Il est toujours assez difficile d’écrire quoi que ce soit de cohérent et de faire passer un ressenti intéressant à lire, lorsqu’on traite d’une musique à ce point jusqu’au-boutiste. D’autant plus quand elle l’est dans chacun de ses aspects, à tel point que notre jugement relève uniquement d’un contexte spécifique propre à chaque écoute. Mais, il m’a semblé presque impossible, et ce dès la fin de ma première séance, de ne pas écrire quelques lignes sur le rapport que j’ai tissé avec cet album. Sektarism s’est toujours voulu grand prédicateur d’une marche ultime vers l’infamie totale, dans une forme de dévotion et d’oubli de soi, qui transpire littéralement de sa musique et, dans un cadre plus large, de son art. Partant de ce postulat, le groupe s’est engagé dans la voie profondément casse-gueule, mais qui lui colle si bien à la peau, du funeral doom à grosse tendance rituelle voire bruitiste. Ce dernier point va me permettre de rentrer dans le vif du sujet, en commençant par parler du rendu sonore de cet album. Je ne connais pas le processus d’enregistrement de Sektarism, néanmoins s’il y a une chose qui m’a tout de suite mis à l’aise c’est bien l’aspect live de cet album studio. Caractéristique essentielle qui en fait une œuvre aux abords particulièrement cinématographique. Ce sentiment ne m’a pas quitté, de la première à la dernière seconde, tant la production accompagne magistralement bien une montée en puissance quasi palpable, si bien que j’aurais aimé la voir se dérouler physiquement sous mes  yeux. Dans une telle situation, que reste-t-il à l’auditeur pour épancher ce besoin de ressentir, dans la totalité de ses sens, une œuvre musicale ? Il lui reste principalement son esprit et c’est en ça que réside, à mon avis, le génie de ce Fils de Dieu. Il en devient, par ce processus purement imaginatif, un objet absolument singulier pour l’auditeur qui se laissera emporter dans ce rituel, aussi violent que douloureux.

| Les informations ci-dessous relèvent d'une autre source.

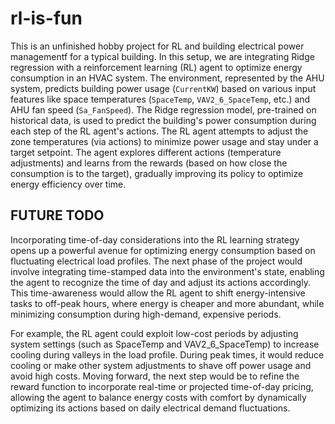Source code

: # rl-is-fun
This is an unfinished hobby project for RL and building electrical power managementf for a typical building. 
In this setup, we are integrating Ridge regression with a reinforcement learning (RL) agent to optimize energy consumption in an HVAC system. 
The environment, represented by the AHU system, predicts building power usage (`CurrentKW`) based on various input features like space temperatures (`SpaceTemp`, `VAV2_6_SpaceTemp`, etc.) and AHU fan speed (`Sa_FanSpeed`). 
The Ridge regression model, pre-trained on historical data, is used to predict the building's power consumption during each step of the RL agent's actions. 
The RL agent attempts to adjust the zone temperatures (via actions) to minimize power usage and stay under a target setpoint. 
The agent explores different actions (temperature adjustments) and learns from the rewards (based on how close the consumption is to the target), gradually improving its policy to optimize energy efficiency over time.

## FUTURE TODO
Incorporating time-of-day considerations into the RL learning strategy opens up a powerful avenue for optimizing energy consumption based on fluctuating electrical load profiles. 
The next phase of the project would involve integrating time-stamped data into the environment's state, enabling the agent to recognize the time of day and adjust its actions accordingly. 
This time-awareness would allow the RL agent to shift energy-intensive tasks to off-peak hours, where energy is cheaper and more abundant, while minimizing consumption during high-demand, expensive periods.

For example, the RL agent could exploit low-cost periods by adjusting system settings (such as SpaceTemp and VAV2_6_SpaceTemp) to increase cooling during valleys in the load profile. 
During peak times, it would reduce cooling or make other system adjustments to shave off power usage and avoid high costs. 
Moving forward, the next step would be to refine the reward function to incorporate real-time or projected time-of-day pricing, allowing the agent to balance energy costs with comfort by dynamically optimizing its actions based on daily electrical demand fluctuations.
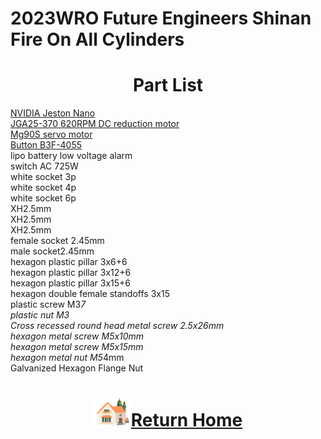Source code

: 2023WRO Future Engineers Shinan Fire On All Cylinders  
=====
# <div align="center">Part List </div> 
[NVIDIA Jeston Nano](https://developer.nvidia.com/embedded/jetson-nano-developer-kit)  
[JGA25-370 620RPM DC reduction motor](https://abra-electronics.com/electromechanical/motors/gear-motors/metal-gearmotors/jga25-370-series/jga25-370-24v-620rpm-jga25-370-geared-dc-motor-for-diy-projects-and-car-kits-24vdc.html)  
[Mg90S servo motor](https://www.amazon.com/-/zh_TW/dp/B0BFQLNDPM)  
[Button B3F-4055](https://www.amazon.ae/XLX-B3f-4055-Momentary-Tactile-Button/dp/B07NWDHH41)  
lipo battery low voltage alarm  
switch AC 725W   
white socket 3p  
white socket 4p  
white socket 6p  
XH2.5mm  
XH2.5mm  
XH2.5mm   
female socket 2.45mm   
male socket2.45mm   
hexagon plastic pillar 3x6+6   
hexagon plastic pillar 3x12+6  
hexagon plastic pillar 3x15+6  
hexagon double female standoffs 3x15   
plastic screw M3*7   
plastic nut M3   
Cross recessed round head metal screw 2.5x26mm   
hexagon metal screw M5x10mm   
hexagon metal screw M5x15mm   
hexagon metal nut M5*4mm   
Galvanized Hexagon Flange Nut  

# <div align="center">![HOME](../../other/img/Home.png)[Return Home](../../)</div>  
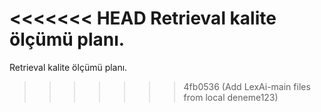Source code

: <<<<<<< HEAD
Retrieval kalite ölçümü planı.
=======
Retrieval kalite ölçümü planı.
>>>>>>> 4fb0536 (Add LexAi-main files from local deneme123)
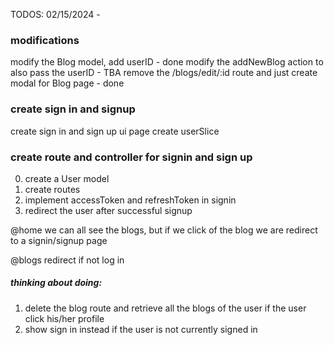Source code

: TODOS: 02/15/2024 -

### modifications

modify the Blog model, add userID - done
modify the addNewBlog action to also pass the userID - TBA
remove the /blogs/edit/:id route and just create modal for Blog page - done

### create sign in and signup

create sign in and sign up ui page
create userSlice

### create route and controller for signin and sign up

0. create a User model
1. create routes
2. implement accessToken and refreshToken in signin
3. redirect the user after successful signup

@home
we can all see the blogs, but if we click of the blog we are redirect to a signin/signup page

@blogs
redirect if not log in

##### thinking about doing:

1. delete the blog route and retrieve all the blogs of the user if the user click his/her profile
2. show sign in instead if the user is not currently signed in
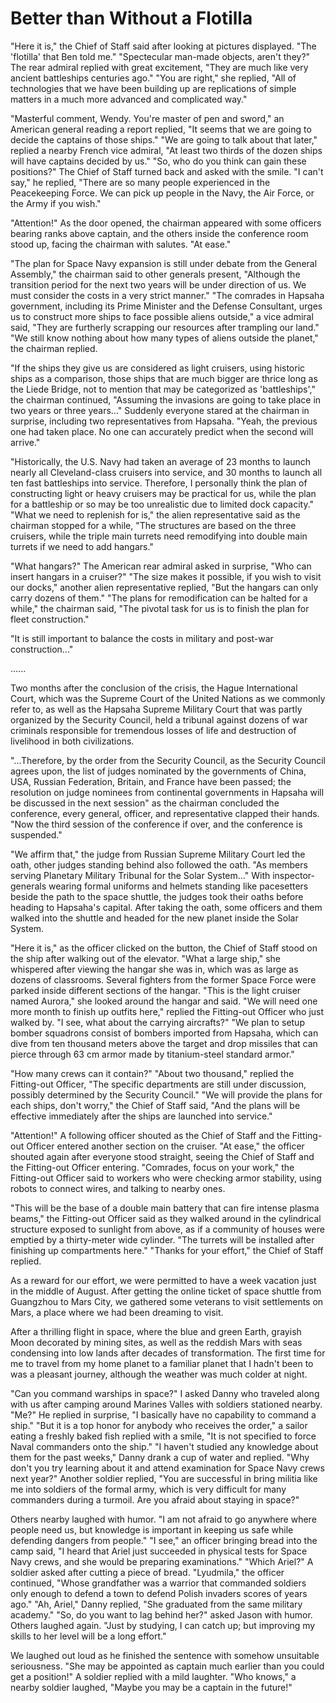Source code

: # Better than Without a Flotilla

"Here it is," the Chief of Staff said after looking at pictures displayed. "The 'flotilla' that Ben told me." "Spectecular man-made objects, aren't they?" The rear admiral replied with great excitement, "They are much like very ancient battleships centuries ago." "You are right," she replied, "All of technologies that we have been building up are replications of simple matters in a much more advanced and complicated way."

"Masterful comment, Wendy. You're master of pen and sword," an American general reading a report replied, "It seems that we are going to decide the captains of those ships." "We are going to talk about that later," replied a nearby French vice admiral, "At least two thirds of the dozen ships will have captains decided by us." "So, who do you think can gain these positions?" The Chief of Staff turned back and asked with the smile. "I can't say," he replied, "There are so many people experienced in the Peacekeeping Force. We can pick up people in the Navy, the Air Force, or the Army if you wish."

"Attention!" As the door opened, the chairman appeared with some officers bearing ranks above captain, and the others inside the conference room stood up, facing the chairman with salutes. "At ease."

"The plan for Space Navy expansion is still under debate from the General Assembly," the chairman said to other generals present, "Although the transition period for the next two years will be under direction of us. We must consider the costs in a very strict manner." "The comrades in Hapsaha government, including its Prime Minister and the Defense Consultant, urges us to construct more ships to face possible aliens outside," a vice admiral said, "They are furtherly scrapping our resources after trampling our land." "We still know nothing about how many types of aliens outside the planet," the chairman replied.

"If the ships they give us are considered as light cruisers, using historic ships as a comparison, those ships that are much bigger are thrice long as the Liede Bridge, not to mention that may be categorized as 'battleships'," the chairman continued, "Assuming the invasions are going to take place in two years or three years..." Suddenly everyone stared at the chairman in surprise, including two representatives from Hapsaha. "Yeah, the previous one had taken place. No one can accurately predict when the second will arrive."

"Historically, the U.S. Navy had taken an average of 23 months to launch nearly all Cleveland-class cruisers into service, and 30 months to launch all ten fast battleships into service. Therefore, I personally think the plan of constructing light or heavy cruisers may be practical for us, while the plan for a battleship or so may be too unrealistic due to limited dock capacity." "What we need to replenish for is," the alien representative said as the chairman stopped for a while, "The structures are based on the three cruisers, while the triple main turrets need remodifying into double main turrets if we need to add hangars."

"What hangars?" The American rear admiral asked in surprise, "Who can insert hangars in a cruiser?" "The size makes it possible, if you wish to visit our docks," another alien representative replied, "But the hangars can only carry dozens of them." "The plans for remodification can be halted for a while," the chairman said, "The pivotal task for us is to finish the plan for fleet construction."

"It is still important to balance the costs in military and post-war construction..."

......

Two months after the conclusion of the crisis, the Hague International Court, which was the Supreme Court of the United Nations as we commonly refer to, as well as the Hapsaha Supreme Military Court that was partly organized by the Security Council, held a tribunal against dozens of war criminals responsible for tremendous losses of life and destruction of livelihood in both civilizations.

"...Therefore, by the order from the Security Council, as the Security Council agrees upon, the list of judges nominated by the governments of China, USA, Russian Federation, Britain, and France have been passed; the resolution on judge nominees from continental governments in Hapsaha will be discussed in the next session" as the chairman concluded the conference, every general, officer, and representative clapped their hands. "Now the third session of the conference if over, and the conference is suspended."

"We affirm that," the judge from Russian Supreme Military Court led the oath, other judges standing behind also followed the oath. "As members serving Planetary Military Tribunal for the Solar System..." With inspector-generals wearing formal uniforms and helmets standing like pacesetters beside the path to the space shuttle, the judges took their oaths before heading to Hapsaha's capital. After taking the oath, some officers and them walked into the shuttle and headed for the new planet inside the Solar System.

"Here it is," as the officer clicked on the button, the Chief of Staff stood on the ship after walking out of the elevator. "What a large ship," she whispered after viewing the hangar she was in, which was as large as dozens of classrooms. Several fighters from the former Space Force were parked inside different sections of the hangar. "This is the light cruiser named Aurora," she looked around the hangar and said. "We will need one more month to finish up outfits here," replied the Fitting-out Officer who just walked by. "I see, what about the carrying aircrafts?" "We plan to setup bomber squadrons consist of bombers imported from Hapsaha, which can dive from ten thousand meters above the target and drop missiles that can pierce through 63 cm armor made by titanium-steel standard armor."

"How many crews can it contain?" "About two thousand," replied the Fitting-out Officer, "The specific departments are still under discussion, possibly determined by the Security Council." "We will provide the plans for each ships, don't worry," the Chief of Staff said, "And the plans will be effective immediately after the ships are launched into service."

"Attention!" A following officer shouted as the Chief of Staff and the Fitting-out Officer entered another section on the cruiser. "At ease," the officer shouted again after everyone stood straight, seeing the Chief of Staff and the Fitting-out Officer entering. "Comrades, focus on your work," the Fitting-out Officer said to workers who were checking armor stability, using robots to connect wires, and talking to nearby ones.

"This will be the base of a double main battery that can fire intense plasma beams," the Fitting-out Officer said as they walked around in the cylindrical structure exposed to sunlight from above, as if a community of houses were emptied by a thirty-meter wide cylinder. "The turrets will be installed after finishing up compartments here." "Thanks for your effort," the Chief of Staff replied.

As a reward for our effort, we were permitted to have a week vacation just in the middle of August. After getting the online ticket of space shuttle from Guangzhou to Mars City, we gathered some veterans to visit settlements on Mars, a place where we had been dreaming to visit.

After a thrilling flight in space, where the blue and green Earth, grayish Moon decorated by mining sites, as well as the reddish Mars with seas condensing into low lands after decades of transformation. The first time for me to travel from my home planet to a familiar planet that I hadn't been to was a pleasant journey, although the weather was much colder at night.

"Can you command warships in space?" I asked Danny who traveled along with us after camping around Marines Valles with soldiers stationed nearby. "Me?" He replied in surprise, "I basically have no capability to command a ship." "But it is a top honor for anybody who receives the order," a sailor eating a freshly baked fish replied with a smile, "It is not specified to force Naval commanders onto the ship." "I haven't studied any knowledge about them for the past weeks," Danny drank a cup of water and replied. "Why don't you try learning about it and attend examination for Space Navy crews next year?" Another soldier replied, "You are successful in bring militia like me into soldiers of the formal army, which is very difficult for many commanders during a turmoil. Are you afraid about staying in space?"

Others nearby laughed with humor. "I am not afraid to go anywhere where people need us, but knowledge is important in keeping us safe while defending dangers from people." "I see," an officer bringing bread into the camp said, "I heard that Ariel just succeeded in physical tests for Space Navy crews, and she would be preparing examinations." "Which Ariel?" A soldier asked after cutting a piece of bread. "Lyudmila," the officer continued, "Whose grandfather was a warrior that commanded soldiers only enough to defend a town to defend Polish invaders scores of years ago." "Ah, Ariel," Danny replied, "She graduated from the same military academy." "So, do you want to lag behind her?" asked Jason with humor. Others laughed again. "Just by studying, I can catch up; but improving my skills to her level will be a long effort."

We laughed out loud as he finished the sentence with somehow unsuitable seriousness. "She may be appointed as captain much earlier than you could get a position!" A soldier replied with a mild laughter. "Who knows," a nearby soldier laughed, "Maybe you may be a captain in the future!"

Ainsi, chacun en viendra à faire sa propre interprétation des deux titres que propose Sektarism sur cet opus. Deux compositions qui forment un tout cohérent et indissociable, une sorte de marche méditative et funeste menant tout droit à la déchéance, puis au néant. Une fois la descente entamée, on ne revient que très difficilement sur ses pas, comme hypnotisé, contraint d’avancer. Le voilà ce fameux équilibre tant attendu ! Avec cette introduction sous forme de mantra hurlé, propre à mettre l’auditeur dans une sorte de transe religieuse, Sektarism pose une ambiance absolument délétère aux accents de pénitence. Vous accompagnant, de ses tambours et de ses chaînes, en direction d’un Golgotha spirituel où vous contemplerez, dans un ravissement funeste, votre propre crucifixion. Cette materia prima qu’est votre esprit, Sektarism vient, dans un premier temps, y effectuer une fumigation rituelle, l’arrachant au monde profane pour ensuite le déchirer violemment dans une déferlante autrement plus métallique. Les guitares se font ainsi de plus en plus présentes, apportant un regain d’intensité, mêlant harmonie et dissonance dans une simplicité parfaitement appropriée. De son côté, le chant, toujours aussi aliéné, se fait rapidement plus carnassier, entre hurlement et catéchèse sinistre. Le tout, dans une cohérence totale, reste porté par une ambiance de sidération mystique absolument saisissante, transformant définitivement Le Fils de Dieu en une passion éprouvante pour laquelle aucune catharsis ne semble exister. A fortiori, la montée jusqu’au sommet du crâne se fait au travers d’une douleur qu’on en vient à chérir dans une forme d’exultation qu’on aimerait sans fin. Sur ce point, là aussi, Sektarism a su trouver l’équilibre. Par sa durée qui n’excède pas les 45 minutes, ce nouvel opus n’est jamais dans la surenchère, ni dans la monotonie, allant chercher l’essentiel et le primitif au plus profond de son art pour ainsi transfigurer une expérience d’écoute en une épreuve extatique.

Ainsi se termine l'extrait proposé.